=== Section Start ===
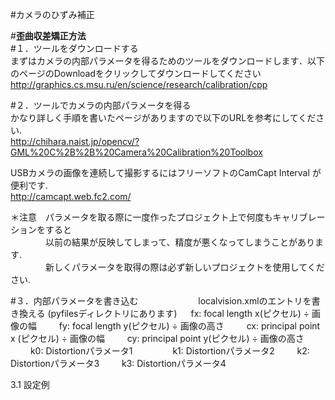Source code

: #カメラのひずみ補正    

#**歪曲収差矯正方法**  
#１．ツールをダウンロードする  
まずはカメラの内部パラメータを得るためのツールをダウンロードします．以下のページのDownloadをクリックしてダウンロードしてください  
<http://graphics.cs.msu.ru/en/science/research/calibration/cpp>  
  

#２．ツールでカメラの内部パラメータを得る  
かなり詳しく手順を書いたページがありますので以下のURLを参考にしてください.  
<http://chihara.naist.jp/opencv/?GML%20C%2B%2B%20Camera%20Calibration%20Toolbox>  
  
USBカメラの画像を連続して撮影するにはフリーソフトのCamCapt Interval が便利です.  
<http://camcapt.web.fc2.com/>  
  
＊注意　パラメータを取る際に一度作ったプロジェクト上で何度もキャリブレーションをすると  
　　　　以前の結果が反映してしまって、精度が悪くなってしまうことがあります.  
　　　　新しくパラメータを取得の際は必ず新しいプロジェクトを使用してください.  
  
#３．内部パラメータを書き込む　　
　　
　　
localvision.xmlのエントリを書き換える (pyfilesディレクトリにあります)  　
fx: focal length x(ピクセル) ÷ 画像の幅  　　
fy: focal length y(ピクセル) ÷ 画像の高さ  　　
cx: principal point x (ピクセル) ÷ 画像の幅  　　
cy: principal point y(ピクセル) ÷ 画像の高さ  　　
k0: Distortionパラメータ1  　　　　
k1: Distortionパラメータ2 　　
k2: Distortionパラメータ3  　　
k3: Distortionパラメータ4  　　
  
3.1 設定例  　　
=== Section End ===
**Exercise prompt**
The job here is to retype the data exactly, with no pictures included.

**Answer**
Source code

: #カメラのひずみ補正    

#**歪曲収差矯正方法**  
#１．ツールをダウンロードする  
まずはカメラの内部パラメータを得るためのツールをダウンロードします．以下のページのDownloadをクリックしてダウンロードしてください  
<http://graphics.cs.msu.ru/en/science/research/calibration/cpp>  
  

#２．ツールでカメラの内部パラメータを得る  
かなり詳しく手順を書いたページがありますので以下のURLを参考にしてください.  
<http://chihara.naist.jp/opencv/?GML%20C%2B%2B%20Camera%20Calibration%20Toolbox>  
  
USBカメラの画像を連続して撮影するにはフリーソフトのCamCapt Interval が便利です.  
<http://camcapt.web.fc2.com/>  
  
＊注意　パラメータを取る際に一度作ったプロジェクト上で何度もキャリブレーションをすると  
　　　　以前の結果が反映してしまって、精度が悪くなってしまうことがあります.  
　　　　新しくパラメータを取得の際は必ず新しいプロジェクトを使用してください.  
  
#３．内部パラメータを書き込む　　
　　
　　
localvision.xmlのエントリを書き換える (pyfilesディレクトリにあります)  　
fx: focal length x(ピクセル) ÷ 画像の幅  　　
fy: focal length y(ピクセル) ÷ 画像の高さ  　　
cx: principal point x (ピクセル) ÷ 画像の幅  　　
cy: principal point y(ピクセル) ÷ 画像の高さ  　　
k0: Distortionパラメータ1  　　　　
k1: Distortionパラメータ2 　　
k2: Distortionパラメータ3  　　
k3: Distortionパラメータ4  　　
  
3.1 設定例  　　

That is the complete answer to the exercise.